Anti-inflammatory drugs are also used in Multisystem Inflammatory Syndrome in Children (MIS-C), a disease that is a complication following exposure to SARS-CoV-2 and had been announced first time by the Royal College of Pediatrics and Child Health (RCPCH) on May 1, 2020. This rare systemic inflammatory illness occurs mainly in children. It can lead to rapid multi-organ failure and the need for intensive care (Okarska-Napierała et al., 2020, Okarska-Napierała et al., 2021). In treating this disease, intravenous immunoglobulin, methylprednisolone, IL-1 antagonists, IL-6 receptor blockers, and anti-TNF agents are used (Harwood et al., 2021).
Conclusions
Anti-inflammatory medications are frequently used in infections to mitigate accompanying symptoms. They also act as host immune response modifiers and play an essential role in treating infections in selected groups of patients, e.g., with mucoviscidosis or COVID-19.
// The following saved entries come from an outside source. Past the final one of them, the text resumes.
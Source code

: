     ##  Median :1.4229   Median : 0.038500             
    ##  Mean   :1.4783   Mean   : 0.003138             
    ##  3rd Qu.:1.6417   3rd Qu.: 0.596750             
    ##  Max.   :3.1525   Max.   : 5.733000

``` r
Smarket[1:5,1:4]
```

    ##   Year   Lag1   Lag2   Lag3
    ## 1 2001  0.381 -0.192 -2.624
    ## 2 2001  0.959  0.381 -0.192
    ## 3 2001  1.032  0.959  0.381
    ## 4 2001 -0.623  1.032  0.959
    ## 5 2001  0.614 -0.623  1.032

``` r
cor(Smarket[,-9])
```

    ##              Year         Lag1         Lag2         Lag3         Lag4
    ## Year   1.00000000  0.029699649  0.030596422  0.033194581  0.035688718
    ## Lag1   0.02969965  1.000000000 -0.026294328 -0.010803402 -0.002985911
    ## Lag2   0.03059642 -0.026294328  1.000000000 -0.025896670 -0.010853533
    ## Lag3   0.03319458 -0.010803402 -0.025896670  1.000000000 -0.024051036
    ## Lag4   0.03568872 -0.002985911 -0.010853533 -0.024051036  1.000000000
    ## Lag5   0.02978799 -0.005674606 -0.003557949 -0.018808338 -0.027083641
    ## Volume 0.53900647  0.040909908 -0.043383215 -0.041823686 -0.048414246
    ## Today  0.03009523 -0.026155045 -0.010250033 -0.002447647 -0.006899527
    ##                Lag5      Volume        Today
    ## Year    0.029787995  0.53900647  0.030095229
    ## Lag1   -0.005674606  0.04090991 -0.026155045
However, anti-inflammatory agents generally impair the immune system. NSAIDs inhibit granulocytes functions and enhance cytokines production, including TNF, and may contribute to the emergence of bacterial soft tissue infections or promote the development of the life-threatening disease from a minor infection, usually well-controlled by an immune system. Reducing infected patient's symptoms and signs of inflammation may provide a false sense of security and delay diagnosis of serious infections.